Last Wednesday, as I did the riding equivalent of ambling towards home, I heard the poetic musings of a local musician spilling onto the streets. The style was right up my alley – an electrified acoustic guitar, strummed and plucked by a folk singing lad with a milky voice and thoughtful lyrics. I hitched my steed to a post and wandered in, taking a seat on the floor near the front of this cosy room and settled into the music and a quiet ale. Given life’s recent goings-on, I truly felt that the music was the metaphorical equivalent of a breath of fresh air in a room full of sullied socks and undies, reminding me of the many happy nights I’d passed in the confines of the Troubadour in times now past. After duly noting the name of the musician (for a subsequent myspace search) and chatting to a elderly groupie after the set (the mother of a flatmate apparently) I made my way home, ready to spruik the follow up set the coming week to all and sundry.
Fast forward a week and with the same amount of interest as third grader’s Dollarmite account, I decided I would wander back in solo and enjoy the free musical offerings once more (one friend did appear for part and was pleasantly surprised). The main room of the Joynt hotel, which was in size little larger than an average living room, was completely packed on this second occasion as Timothy Carroll‘s September residency was to draw to a close. It seemed that everybody in attendance was familiar to everyone else in some capacity or other, with friends, acquaintances, workmates (a number of those present, including musicians and sound tech, are in the employ of the Troubadour) and hangers on crowding the room in the most civilized of ways. Indeed, a glance from one of the musicians in my direction appeared to reflect a mental parsing of degrees of separation in an attempt to figure out where I fit into the picture, unaware that a stranger had wandered into this room full of friends.

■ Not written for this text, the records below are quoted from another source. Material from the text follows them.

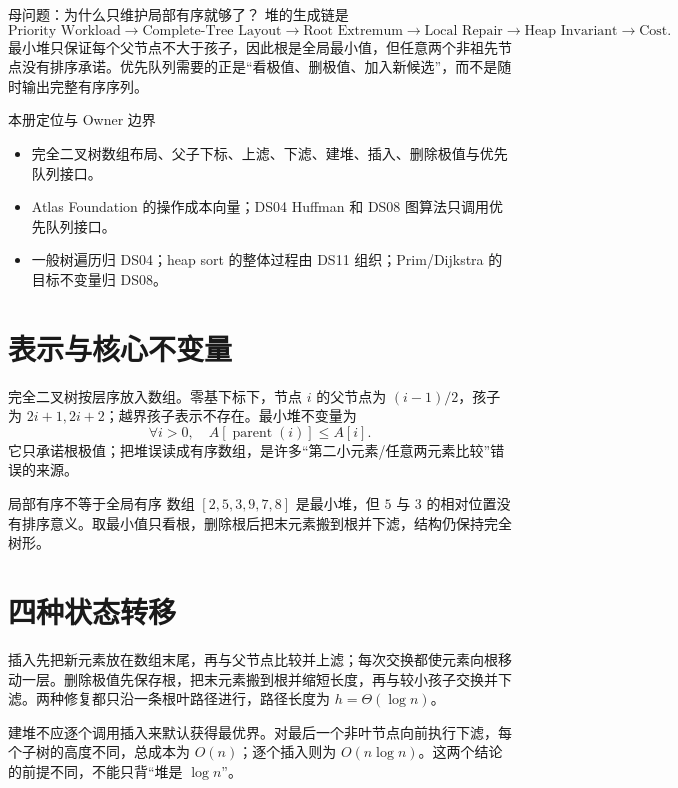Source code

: \documentclass[UTF8,fontset=none,11pt,a4paper]{ctexart}
\begin{document}

\begin{corebox}{母问题：为什么只维护局部有序就够了？}
堆的生成链是
\[
\text{Priority Workload}\to\text{Complete-Tree Layout}\to\text{Root Extremum}\to\text{Local Repair}\to\text{Heap Invariant}\to\text{Cost}.
\]
最小堆只保证每个父节点不大于孩子，因此根是全局最小值，但任意两个非祖先节点没有排序承诺。优先队列需要的正是“看极值、删极值、加入新候选”，而不是随时输出完整有序序列。
\end{corebox}
\begin{methodbox}{本册定位与 Owner 边界}
\begin{itemize}
\item {}完全二叉树数组布局、父子下标、上滤、下滤、建堆、插入、删除极值与优先队列接口。
\item {}Atlas Foundation 的操作成本向量；DS04 Huffman 和 DS08 图算法只调用优先队列接口。
\item {}一般树遍历归 DS04；heap sort 的整体过程由 DS11 组织；Prim/Dijkstra 的目标不变量归 DS08。
\end{itemize}
\end{methodbox}
\tableofcontents\newpage

\section{表示与核心不变量}
完全二叉树按层序放入数组。零基下标下，节点 $i$ 的父节点为 $(i-1)/2$，孩子为 $2i+1,2i+2$；越界孩子表示不存在。最小堆不变量为
\[
\forall i>0,\quad A[\operatorname{parent}(i)]\le A[i].
\]
它只承诺根极值；把堆误读成有序数组，是许多“第二小元素/任意两元素比较”错误的来源。
\begin{examplebox}{局部有序不等于全局有序}
数组 $[2,5,3,9,7,8]$ 是最小堆，但 $5$ 与 $3$ 的相对位置没有排序意义。取最小值只看根，删除根后把末元素搬到根并下滤，结构仍保持完全树形。
\end{examplebox}

\section{四种状态转移}
插入先把新元素放在数组末尾，再与父节点比较并上滤；每次交换都使元素向根移动一层。删除极值先保存根，把末元素搬到根并缩短长度，再与较小孩子交换并下滤。两种修复都只沿一条根叶路径进行，路径长度为 $h=\Theta(\log n)$。

建堆不应逐个调用插入来默认获得最优界。对最后一个非叶节点向前执行下滤，每个子树的高度不同，总成本为 $O(n)$；逐个插入则为 $O(n\log n)$。这两个结论的前提不同，不能只背“堆是 $\log n$”。
\end{document}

Tim’s warm up act for the evening was Cameron Elliot, another local musician who I’d had the pleasure of hearing around 2 years ago at a Nick Drake tribute night at the Troubs. Storm and I had seen him at his own gig shortly after and purchased his EP, which to this day gets quite a few plays around washing up and Sunday quiz time. Cameron had been out of the circuit for a while and while it showed a little in terms of his crispness of plucking and memory of lyrics it was a veritable pleasure to see him perform once more. As a cursory listen to his tracks on the web will attest to, his voice is mellow, deep and surprisingly agile, an enviable piece of property in a musician’s universe.
Timothy Carroll was next, playing a similar set to the one I’d been privvy to the week before. The songs ‘Something Else’ and ‘What she gave away’ were personal favourites and the etchings he’d created with voice and guitar were given wonderful colour and hue through the addition of cello, clarinet and female harmony. Tom Cooney‘s cameo appearance was a brief yet enticing entree to his newly recorded (and independently released) material before Ben Salter of Gin Club fame rounded out the evening with his powerful vocals, characteristically not-quite-in-tune guitar, and advertised (but thankfully not evidenced) weak bladder. It struck me that Ben was the epitome of a musician for whom precision and perfection is an unnecessary pursuit/distraction when an emotive, charismatic and charged performance can leave the audience with just as much.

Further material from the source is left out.